▸ **What is needed**: Please copy each line of the records below that includes the word "новой".

====== Provided information ======

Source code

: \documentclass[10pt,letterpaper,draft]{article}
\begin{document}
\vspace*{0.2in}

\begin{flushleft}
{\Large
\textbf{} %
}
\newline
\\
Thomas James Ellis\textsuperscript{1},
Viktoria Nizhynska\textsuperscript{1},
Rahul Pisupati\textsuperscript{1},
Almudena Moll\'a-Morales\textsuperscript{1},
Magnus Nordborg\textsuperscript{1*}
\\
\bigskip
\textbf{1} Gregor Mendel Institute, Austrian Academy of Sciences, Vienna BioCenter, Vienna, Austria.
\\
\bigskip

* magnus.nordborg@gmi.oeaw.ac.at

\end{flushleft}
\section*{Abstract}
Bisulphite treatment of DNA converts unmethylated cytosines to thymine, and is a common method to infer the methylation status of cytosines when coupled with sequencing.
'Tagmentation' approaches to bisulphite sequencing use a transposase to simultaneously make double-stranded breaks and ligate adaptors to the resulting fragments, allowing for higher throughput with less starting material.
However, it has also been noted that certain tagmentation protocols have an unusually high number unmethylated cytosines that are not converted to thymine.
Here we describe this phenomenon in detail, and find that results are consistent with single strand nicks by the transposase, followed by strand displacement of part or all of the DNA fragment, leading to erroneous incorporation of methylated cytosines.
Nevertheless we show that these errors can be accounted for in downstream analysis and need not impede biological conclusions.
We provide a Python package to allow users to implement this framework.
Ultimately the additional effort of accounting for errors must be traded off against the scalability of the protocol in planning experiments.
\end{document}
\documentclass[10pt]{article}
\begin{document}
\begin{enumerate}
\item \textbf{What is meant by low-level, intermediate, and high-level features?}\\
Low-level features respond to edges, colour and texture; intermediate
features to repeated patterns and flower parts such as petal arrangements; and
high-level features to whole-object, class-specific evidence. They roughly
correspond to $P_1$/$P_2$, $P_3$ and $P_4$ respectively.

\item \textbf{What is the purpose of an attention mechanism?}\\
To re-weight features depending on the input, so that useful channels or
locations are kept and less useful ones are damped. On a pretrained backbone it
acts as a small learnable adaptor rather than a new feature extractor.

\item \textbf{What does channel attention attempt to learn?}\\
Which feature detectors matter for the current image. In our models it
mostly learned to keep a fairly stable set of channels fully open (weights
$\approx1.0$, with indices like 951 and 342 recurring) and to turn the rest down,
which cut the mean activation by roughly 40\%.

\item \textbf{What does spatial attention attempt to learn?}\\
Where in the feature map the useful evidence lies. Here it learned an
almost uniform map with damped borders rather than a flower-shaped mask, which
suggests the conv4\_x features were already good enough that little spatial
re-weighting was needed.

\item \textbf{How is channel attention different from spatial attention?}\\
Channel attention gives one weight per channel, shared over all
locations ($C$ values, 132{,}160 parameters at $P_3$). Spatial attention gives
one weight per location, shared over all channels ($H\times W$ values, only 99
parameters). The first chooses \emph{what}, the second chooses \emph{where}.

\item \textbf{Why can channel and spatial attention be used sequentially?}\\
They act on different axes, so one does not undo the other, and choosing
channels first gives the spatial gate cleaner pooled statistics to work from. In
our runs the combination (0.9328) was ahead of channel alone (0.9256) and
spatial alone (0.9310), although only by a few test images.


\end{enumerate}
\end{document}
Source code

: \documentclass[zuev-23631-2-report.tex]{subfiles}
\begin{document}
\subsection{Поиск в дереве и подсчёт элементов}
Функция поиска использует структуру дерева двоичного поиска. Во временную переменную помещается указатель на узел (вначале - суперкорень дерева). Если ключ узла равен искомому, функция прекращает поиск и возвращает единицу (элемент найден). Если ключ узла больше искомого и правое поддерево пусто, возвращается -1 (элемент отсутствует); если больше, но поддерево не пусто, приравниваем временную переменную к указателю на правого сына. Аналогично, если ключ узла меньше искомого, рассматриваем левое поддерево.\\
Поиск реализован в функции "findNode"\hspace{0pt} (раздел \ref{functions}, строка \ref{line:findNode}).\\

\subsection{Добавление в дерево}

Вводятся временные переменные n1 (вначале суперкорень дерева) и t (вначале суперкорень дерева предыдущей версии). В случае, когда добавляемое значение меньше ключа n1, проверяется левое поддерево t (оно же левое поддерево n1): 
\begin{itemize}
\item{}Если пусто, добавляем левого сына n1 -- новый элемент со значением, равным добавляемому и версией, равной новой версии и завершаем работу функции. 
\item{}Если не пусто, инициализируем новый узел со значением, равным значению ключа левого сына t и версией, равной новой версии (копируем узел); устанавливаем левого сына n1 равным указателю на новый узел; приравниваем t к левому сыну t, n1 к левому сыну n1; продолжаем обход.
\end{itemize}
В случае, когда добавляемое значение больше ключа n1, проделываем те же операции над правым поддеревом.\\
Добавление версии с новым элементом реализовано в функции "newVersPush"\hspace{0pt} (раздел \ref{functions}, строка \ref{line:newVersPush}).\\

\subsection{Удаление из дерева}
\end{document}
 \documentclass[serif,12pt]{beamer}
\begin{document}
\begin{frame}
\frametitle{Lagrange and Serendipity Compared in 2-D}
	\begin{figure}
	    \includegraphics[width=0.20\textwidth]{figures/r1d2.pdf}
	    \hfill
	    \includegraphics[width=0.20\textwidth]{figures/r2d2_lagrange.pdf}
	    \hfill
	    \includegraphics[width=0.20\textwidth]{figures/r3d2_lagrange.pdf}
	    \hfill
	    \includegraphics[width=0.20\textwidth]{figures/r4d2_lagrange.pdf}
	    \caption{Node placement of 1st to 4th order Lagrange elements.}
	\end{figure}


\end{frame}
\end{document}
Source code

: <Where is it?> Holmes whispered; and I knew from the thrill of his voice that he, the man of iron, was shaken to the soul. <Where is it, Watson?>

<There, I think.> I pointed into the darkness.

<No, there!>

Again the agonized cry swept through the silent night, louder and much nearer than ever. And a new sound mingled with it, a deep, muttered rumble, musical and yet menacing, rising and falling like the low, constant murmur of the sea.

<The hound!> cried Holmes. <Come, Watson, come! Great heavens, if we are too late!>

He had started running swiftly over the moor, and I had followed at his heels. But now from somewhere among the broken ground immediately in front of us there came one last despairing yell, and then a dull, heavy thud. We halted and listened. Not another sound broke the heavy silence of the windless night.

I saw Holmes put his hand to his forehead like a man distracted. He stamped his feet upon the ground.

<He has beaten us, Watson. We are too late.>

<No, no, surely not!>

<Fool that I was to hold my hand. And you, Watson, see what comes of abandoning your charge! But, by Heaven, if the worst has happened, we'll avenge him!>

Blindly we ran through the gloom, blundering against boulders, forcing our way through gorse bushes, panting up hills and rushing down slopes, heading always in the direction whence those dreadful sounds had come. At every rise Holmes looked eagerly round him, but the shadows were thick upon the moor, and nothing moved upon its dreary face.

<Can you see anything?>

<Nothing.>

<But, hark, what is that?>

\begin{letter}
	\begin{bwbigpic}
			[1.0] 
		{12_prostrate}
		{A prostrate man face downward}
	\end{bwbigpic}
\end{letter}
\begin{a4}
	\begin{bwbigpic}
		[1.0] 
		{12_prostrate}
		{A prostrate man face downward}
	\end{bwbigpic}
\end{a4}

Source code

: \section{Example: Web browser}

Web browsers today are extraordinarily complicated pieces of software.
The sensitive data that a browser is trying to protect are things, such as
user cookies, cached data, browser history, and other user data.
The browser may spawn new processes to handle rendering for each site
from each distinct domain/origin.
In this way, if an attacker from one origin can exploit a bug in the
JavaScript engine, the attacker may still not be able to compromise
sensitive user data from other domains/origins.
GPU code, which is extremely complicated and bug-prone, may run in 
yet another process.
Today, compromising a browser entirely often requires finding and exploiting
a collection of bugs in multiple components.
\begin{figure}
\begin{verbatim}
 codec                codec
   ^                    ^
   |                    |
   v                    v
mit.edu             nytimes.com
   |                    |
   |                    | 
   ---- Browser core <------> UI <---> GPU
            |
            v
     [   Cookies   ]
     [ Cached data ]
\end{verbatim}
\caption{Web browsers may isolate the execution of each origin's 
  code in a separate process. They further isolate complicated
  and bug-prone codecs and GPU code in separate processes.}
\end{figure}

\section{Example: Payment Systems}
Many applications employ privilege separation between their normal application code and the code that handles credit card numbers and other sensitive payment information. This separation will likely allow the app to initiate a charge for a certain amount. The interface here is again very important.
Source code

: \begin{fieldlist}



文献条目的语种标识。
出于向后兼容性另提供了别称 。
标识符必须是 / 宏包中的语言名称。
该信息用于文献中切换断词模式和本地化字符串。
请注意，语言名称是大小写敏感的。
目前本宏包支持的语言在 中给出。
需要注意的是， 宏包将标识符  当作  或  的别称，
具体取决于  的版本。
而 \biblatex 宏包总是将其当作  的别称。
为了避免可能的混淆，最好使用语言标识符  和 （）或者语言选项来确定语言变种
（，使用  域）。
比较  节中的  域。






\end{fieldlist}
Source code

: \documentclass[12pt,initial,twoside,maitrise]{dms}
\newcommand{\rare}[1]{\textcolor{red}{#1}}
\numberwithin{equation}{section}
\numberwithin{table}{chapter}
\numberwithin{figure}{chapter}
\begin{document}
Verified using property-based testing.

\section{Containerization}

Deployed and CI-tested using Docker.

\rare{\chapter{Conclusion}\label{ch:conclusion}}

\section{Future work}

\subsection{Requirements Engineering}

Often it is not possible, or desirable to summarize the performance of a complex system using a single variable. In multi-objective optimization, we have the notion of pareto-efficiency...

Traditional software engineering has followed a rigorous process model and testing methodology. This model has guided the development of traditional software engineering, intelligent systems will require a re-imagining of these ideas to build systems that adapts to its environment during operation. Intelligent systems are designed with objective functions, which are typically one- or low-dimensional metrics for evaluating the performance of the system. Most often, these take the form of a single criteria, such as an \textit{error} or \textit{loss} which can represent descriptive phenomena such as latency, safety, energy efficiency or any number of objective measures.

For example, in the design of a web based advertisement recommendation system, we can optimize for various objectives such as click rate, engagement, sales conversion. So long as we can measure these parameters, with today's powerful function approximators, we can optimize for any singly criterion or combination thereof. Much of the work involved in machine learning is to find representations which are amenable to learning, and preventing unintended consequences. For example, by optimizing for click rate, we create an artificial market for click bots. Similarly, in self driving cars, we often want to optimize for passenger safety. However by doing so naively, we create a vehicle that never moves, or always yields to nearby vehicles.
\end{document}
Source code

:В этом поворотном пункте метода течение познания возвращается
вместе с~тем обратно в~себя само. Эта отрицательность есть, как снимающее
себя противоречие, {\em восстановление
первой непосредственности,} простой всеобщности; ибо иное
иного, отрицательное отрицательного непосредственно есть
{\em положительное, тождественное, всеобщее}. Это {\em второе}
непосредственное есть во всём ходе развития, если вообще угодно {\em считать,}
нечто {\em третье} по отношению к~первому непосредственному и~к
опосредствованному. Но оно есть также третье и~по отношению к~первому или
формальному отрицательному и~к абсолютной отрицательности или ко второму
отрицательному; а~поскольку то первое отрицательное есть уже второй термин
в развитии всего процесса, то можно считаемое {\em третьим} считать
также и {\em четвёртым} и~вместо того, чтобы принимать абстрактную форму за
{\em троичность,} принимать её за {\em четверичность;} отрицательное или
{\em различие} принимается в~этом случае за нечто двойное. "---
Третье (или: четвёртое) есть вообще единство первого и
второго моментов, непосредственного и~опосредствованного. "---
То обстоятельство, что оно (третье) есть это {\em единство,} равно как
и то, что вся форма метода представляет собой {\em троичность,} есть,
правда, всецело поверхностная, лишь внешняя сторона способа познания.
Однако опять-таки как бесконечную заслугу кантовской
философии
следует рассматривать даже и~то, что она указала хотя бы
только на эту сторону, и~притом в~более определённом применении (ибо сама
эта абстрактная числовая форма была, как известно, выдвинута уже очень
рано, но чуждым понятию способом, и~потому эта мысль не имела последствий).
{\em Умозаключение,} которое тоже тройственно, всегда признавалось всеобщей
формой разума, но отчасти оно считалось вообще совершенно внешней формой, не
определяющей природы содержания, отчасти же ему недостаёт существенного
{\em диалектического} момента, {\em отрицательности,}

======

▸ **Written answer**:
\item{}Если пусто, добавляем левого сына n1 -- новый элемент со значением, равным добавляемому и версией, равной новой версии и завершаем работу функции. 
\item{}Если не пусто, инициализируем новый узел со значением, равным значению ключа левого сына t и версией, равной новой версии (копируем узел); устанавливаем левого сына n1 равным указателю на новый узел; приравниваем t к левому сыну t, n1 к левому сыну n1; продолжаем обход.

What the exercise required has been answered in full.